The first group is the “only cited”, as I said we hypothesise that when you only cite a dataset paper without mentioning its name, alias or URL in a meaningful part of the full text, there is no usage of the dataset itself but only its paper in the introduction or related works. Despite the variability, it often represents more than 25% of the paper for each dataset and venue. The second problematic group is the “only mentioned”, this group doesn’t cite the dataset paper but only mentions it or doesn’t follow the dataset guidelines as we discussed previously. It’s a problem because classical tools for citation tracking can’t detect these papers, it represents more than 10% of papers in most cases. Finally, there is the “cited and mentioned” group which is sort of the base case scenario.

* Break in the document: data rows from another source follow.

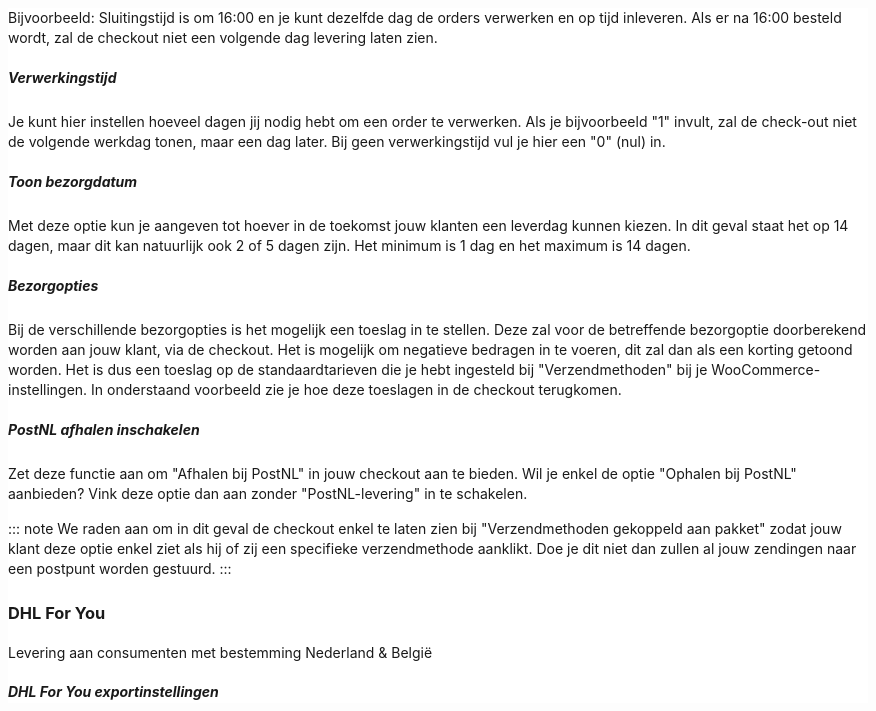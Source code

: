 Bijvoorbeeld: Sluitingstijd is om 16:00 en je kunt dezelfde dag de orders verwerken en op tijd inleveren. Als er na 16:00 besteld wordt, zal de checkout niet een volgende dag levering laten zien.

<MPImg src="/documentation/woocommerce/woocommerce-postnl-sluitingstijd.jpg" alt="woocommerce PostNL sluitingstijd" />

##### Verwerkingstijd

Je kunt hier instellen hoeveel dagen jij nodig hebt om een order te verwerken. Als je bijvoorbeeld "1" invult, zal de check-out niet de volgende werkdag tonen, maar een dag later. Bij geen verwerkingstijd vul je hier een "0" (nul) in.

<MPImg src="/documentation/woocommerce/woocommerce-postnl-verwerkingstijd.jpg" alt="woocommerce PostNL verwerkingstijd" />

##### Toon bezorgdatum

Met deze optie kun je aangeven tot hoever in de toekomst jouw klanten een leverdag kunnen kiezen. In dit geval staat het op 14 dagen, maar dit kan natuurlijk ook 2 of 5 dagen zijn. Het minimum is 1 dag en het maximum is 14 dagen.

<MPImg src="/documentation/woocommerce/woocommerce-postnl-toon-bezorgdatum.jpg" alt="woocommerce PostNL toon bezorgdatum" />

##### Bezorgopties

Bij de verschillende bezorgopties is het mogelijk een toeslag in te stellen. Deze zal voor de betreffende bezorgoptie doorberekend worden aan jouw klant, via de checkout. Het is mogelijk om negatieve bedragen in te voeren, dit zal dan als een korting getoond worden. Het is dus een toeslag op de standaardtarieven die je hebt ingesteld bij "Verzendmethoden" bij je WooCommerce-instellingen. In onderstaand voorbeeld zie je hoe deze toeslagen in de checkout terugkomen.

<MPImg src="/documentation/woocommerce/woocommerce-postnl-bezorgopties.jpg" alt="woocommerce PostNL bezorgopties" />

##### PostNL afhalen inschakelen

Zet deze functie aan om "Afhalen bij PostNL" in jouw checkout aan te bieden. Wil je enkel de optie "Ophalen bij PostNL" aanbieden? Vink deze optie dan aan zonder "PostNL-levering" in te schakelen.

::: note
We raden aan om in dit geval de checkout enkel te laten zien bij "Verzendmethoden gekoppeld aan pakket" zodat jouw klant deze optie enkel ziet als hij of zij een specifieke verzendmethode aanklikt. Doe je dit niet dan zullen al jouw zendingen naar een postpunt worden gestuurd.
:::

<MPImg src="/documentation/woocommerce/woocommerce-postnl-afhalen.jpg" alt="woocommerce PostNL afhalen" />

### DHL For You

Levering aan consumenten met bestemming Nederland & België

##### DHL For You exportinstellingen

<MPImg src="/documentation/woocommerce/v4_21/woocommerce-dhl-for-you-export-instellingen.jpg" alt="WooCommerce DHL For You exportinstellingen" />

This highlights the lack of a standard way to acknowledge dataset usage in papers.

Popularity

Now let’s compare the different datasets to see if some are more present and used than others. We selected 20 datasets both for segmentation and classification with various organs. We selected multiple datasets for the cardiac segmentation and the chest x-ray classification tasks to evaluate the diversity for a similar task.

List of selected datasets

We found very similar results for both segmentation and classification as displayed in the figures, they show the cumulative citation in full line and mention in dash line across years:

Chart of cumulative count of citation and mention for classification datasets Chart of cumulative count of citation and mention for segmentation datasets

We only selected some datasets to highlight our findings. But our first finding is actually that most of the 20 datasets were almost not cited or mentioned at all showing the concentration of research on a few datasets as we hypothesis at the beginning of our study. Finally, we can also see a lack of diversity for the same task. Focusing on the segmentation datasets, we can obviously see that BRATS is by far the most present dataset but the main point here is that ACDC and M&Ms which are both cardiac segmentation datasets have very different results. ACDC still receives more citations and mentions despite being released before M&Ms while M&Ms already stagnating.

Recommendations

We derived from our study a set of recommendations:

  • First for dataset providers, releasing a paper associated with the dataset will be very beneficial for the user to have a resource easy to cite to benefit from the classical citation tracking tools. Also, choosing a proper and unique name for your dataset is very important, a “funny” finding from our work is the usage by 3 different datasets of the acronym “ACDC”, 2 from the medical domain.

  • Then for authors and the community, we should really document the dataset we use and follow the provider’s guidelines. While this may seem obvious, our research showed that is not always done. Finally, we should work toward a standard way to acknowledge dataset usage. We could for example take inspiration from some journals and venues asking for specific a “data availability” section in their guidelines.